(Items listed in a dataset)

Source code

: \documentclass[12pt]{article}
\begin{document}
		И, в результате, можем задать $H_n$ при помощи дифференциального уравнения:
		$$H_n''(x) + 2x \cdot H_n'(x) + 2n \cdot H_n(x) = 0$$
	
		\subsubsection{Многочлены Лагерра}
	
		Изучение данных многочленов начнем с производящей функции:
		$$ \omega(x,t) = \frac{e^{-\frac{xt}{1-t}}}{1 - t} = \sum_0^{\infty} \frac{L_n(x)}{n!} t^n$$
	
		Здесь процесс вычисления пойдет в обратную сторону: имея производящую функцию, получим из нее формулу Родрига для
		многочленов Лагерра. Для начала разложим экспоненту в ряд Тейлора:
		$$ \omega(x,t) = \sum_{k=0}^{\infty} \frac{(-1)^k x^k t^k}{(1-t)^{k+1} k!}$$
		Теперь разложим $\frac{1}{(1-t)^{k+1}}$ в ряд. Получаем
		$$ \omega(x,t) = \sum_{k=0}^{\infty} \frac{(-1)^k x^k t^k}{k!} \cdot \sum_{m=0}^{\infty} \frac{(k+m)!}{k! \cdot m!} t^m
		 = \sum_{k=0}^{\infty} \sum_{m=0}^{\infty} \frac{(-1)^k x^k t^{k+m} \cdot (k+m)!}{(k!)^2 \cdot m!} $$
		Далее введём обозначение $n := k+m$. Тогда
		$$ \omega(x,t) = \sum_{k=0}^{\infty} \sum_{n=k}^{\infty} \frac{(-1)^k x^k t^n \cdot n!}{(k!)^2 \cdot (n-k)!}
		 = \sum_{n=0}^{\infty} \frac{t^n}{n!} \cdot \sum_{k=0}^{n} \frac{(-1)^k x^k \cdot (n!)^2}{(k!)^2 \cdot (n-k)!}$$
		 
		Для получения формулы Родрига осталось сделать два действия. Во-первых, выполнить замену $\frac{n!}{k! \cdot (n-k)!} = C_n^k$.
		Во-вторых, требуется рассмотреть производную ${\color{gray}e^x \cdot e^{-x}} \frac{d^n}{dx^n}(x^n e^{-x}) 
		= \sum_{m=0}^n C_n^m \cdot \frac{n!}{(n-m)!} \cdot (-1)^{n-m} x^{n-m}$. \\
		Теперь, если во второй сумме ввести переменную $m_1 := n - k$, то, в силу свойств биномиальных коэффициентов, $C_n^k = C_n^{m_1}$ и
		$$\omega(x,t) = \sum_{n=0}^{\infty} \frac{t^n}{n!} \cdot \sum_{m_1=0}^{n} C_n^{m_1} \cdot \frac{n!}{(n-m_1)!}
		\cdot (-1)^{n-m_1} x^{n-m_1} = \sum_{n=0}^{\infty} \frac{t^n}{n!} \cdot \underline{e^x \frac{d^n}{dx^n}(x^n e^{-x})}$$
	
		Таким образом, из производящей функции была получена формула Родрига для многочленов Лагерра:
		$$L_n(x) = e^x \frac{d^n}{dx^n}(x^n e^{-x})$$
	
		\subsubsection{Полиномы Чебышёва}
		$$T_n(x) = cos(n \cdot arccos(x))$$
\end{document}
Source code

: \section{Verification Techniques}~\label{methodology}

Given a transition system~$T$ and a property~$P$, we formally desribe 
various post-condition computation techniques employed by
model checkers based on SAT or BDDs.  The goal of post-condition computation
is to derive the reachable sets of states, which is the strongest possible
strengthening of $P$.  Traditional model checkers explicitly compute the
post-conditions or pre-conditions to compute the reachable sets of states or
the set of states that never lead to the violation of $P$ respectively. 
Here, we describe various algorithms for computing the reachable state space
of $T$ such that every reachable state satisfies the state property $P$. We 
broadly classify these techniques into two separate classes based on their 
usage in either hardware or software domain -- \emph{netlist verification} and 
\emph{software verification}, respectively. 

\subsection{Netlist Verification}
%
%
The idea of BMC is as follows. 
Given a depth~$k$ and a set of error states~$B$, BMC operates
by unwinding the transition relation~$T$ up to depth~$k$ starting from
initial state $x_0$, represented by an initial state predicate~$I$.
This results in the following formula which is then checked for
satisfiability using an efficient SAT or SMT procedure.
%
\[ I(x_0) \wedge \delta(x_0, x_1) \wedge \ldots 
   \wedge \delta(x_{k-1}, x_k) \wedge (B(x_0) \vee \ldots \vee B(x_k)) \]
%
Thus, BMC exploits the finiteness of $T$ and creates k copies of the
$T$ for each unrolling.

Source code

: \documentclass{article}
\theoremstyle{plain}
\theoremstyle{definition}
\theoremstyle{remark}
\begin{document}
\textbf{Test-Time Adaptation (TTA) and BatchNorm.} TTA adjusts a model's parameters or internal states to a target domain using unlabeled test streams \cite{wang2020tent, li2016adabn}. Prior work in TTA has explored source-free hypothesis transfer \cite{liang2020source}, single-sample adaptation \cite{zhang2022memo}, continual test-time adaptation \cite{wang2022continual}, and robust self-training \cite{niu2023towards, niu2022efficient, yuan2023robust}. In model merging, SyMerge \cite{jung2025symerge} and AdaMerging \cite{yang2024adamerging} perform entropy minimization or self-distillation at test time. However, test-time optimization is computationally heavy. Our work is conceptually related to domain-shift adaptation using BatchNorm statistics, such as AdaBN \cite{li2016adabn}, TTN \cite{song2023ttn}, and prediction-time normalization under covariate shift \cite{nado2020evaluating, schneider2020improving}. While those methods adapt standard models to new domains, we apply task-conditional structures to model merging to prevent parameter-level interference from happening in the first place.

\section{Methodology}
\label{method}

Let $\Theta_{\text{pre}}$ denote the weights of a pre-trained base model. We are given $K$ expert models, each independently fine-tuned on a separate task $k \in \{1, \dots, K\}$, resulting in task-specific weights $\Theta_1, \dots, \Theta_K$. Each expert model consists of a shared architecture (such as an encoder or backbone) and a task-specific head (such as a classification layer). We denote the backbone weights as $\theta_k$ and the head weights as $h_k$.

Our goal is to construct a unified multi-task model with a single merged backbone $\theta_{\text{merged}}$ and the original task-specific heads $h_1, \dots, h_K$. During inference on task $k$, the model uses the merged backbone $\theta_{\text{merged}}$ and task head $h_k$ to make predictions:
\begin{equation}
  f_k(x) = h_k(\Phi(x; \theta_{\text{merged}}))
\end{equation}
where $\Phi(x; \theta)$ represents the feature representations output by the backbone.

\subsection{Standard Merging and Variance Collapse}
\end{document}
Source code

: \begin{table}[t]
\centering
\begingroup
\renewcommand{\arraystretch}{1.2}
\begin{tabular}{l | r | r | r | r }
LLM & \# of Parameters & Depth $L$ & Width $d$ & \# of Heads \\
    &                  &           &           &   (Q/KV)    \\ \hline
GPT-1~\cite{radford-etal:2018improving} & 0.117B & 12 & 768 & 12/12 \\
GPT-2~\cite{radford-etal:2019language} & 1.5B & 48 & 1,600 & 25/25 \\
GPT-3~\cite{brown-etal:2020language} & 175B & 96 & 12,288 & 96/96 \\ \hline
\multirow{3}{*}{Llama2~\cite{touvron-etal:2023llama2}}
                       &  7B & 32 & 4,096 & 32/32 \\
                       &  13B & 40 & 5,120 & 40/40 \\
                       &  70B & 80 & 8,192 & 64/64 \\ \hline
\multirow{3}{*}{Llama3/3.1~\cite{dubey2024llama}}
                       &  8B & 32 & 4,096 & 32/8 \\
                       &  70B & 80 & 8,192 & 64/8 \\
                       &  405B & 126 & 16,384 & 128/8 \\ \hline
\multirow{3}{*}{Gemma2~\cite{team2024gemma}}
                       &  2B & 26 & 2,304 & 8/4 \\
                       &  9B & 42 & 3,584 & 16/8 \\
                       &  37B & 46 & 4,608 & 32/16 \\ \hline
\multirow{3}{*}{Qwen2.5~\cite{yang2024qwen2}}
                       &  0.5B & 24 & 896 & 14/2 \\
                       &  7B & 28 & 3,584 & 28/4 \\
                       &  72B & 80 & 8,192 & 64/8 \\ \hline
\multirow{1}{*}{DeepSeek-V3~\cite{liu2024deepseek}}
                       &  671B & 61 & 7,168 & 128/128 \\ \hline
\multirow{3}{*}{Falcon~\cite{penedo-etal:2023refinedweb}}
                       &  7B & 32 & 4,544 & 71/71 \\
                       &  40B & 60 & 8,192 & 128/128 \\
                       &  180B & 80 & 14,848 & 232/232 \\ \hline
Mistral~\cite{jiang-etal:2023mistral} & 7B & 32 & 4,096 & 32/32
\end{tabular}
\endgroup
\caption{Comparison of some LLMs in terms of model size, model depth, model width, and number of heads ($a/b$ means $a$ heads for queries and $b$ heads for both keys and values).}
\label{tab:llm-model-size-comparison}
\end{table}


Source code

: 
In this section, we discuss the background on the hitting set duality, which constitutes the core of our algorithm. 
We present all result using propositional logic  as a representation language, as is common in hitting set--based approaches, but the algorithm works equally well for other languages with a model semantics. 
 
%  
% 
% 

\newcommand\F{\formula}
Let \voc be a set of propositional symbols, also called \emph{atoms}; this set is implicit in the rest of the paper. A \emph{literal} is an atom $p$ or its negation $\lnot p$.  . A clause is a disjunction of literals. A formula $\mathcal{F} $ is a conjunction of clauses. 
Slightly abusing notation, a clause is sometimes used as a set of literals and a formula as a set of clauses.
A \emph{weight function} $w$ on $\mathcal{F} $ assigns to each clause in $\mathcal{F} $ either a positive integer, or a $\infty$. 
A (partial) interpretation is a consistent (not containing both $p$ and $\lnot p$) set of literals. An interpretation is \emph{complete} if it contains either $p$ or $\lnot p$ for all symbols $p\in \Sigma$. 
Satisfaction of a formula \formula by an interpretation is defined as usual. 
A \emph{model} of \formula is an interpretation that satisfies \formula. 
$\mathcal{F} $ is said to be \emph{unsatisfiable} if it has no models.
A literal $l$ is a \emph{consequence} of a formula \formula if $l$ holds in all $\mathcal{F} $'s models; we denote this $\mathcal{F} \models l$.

- Problem to work on -
How many lines of the records contain "mathcal"? Answer with the number only.

- Task result -
4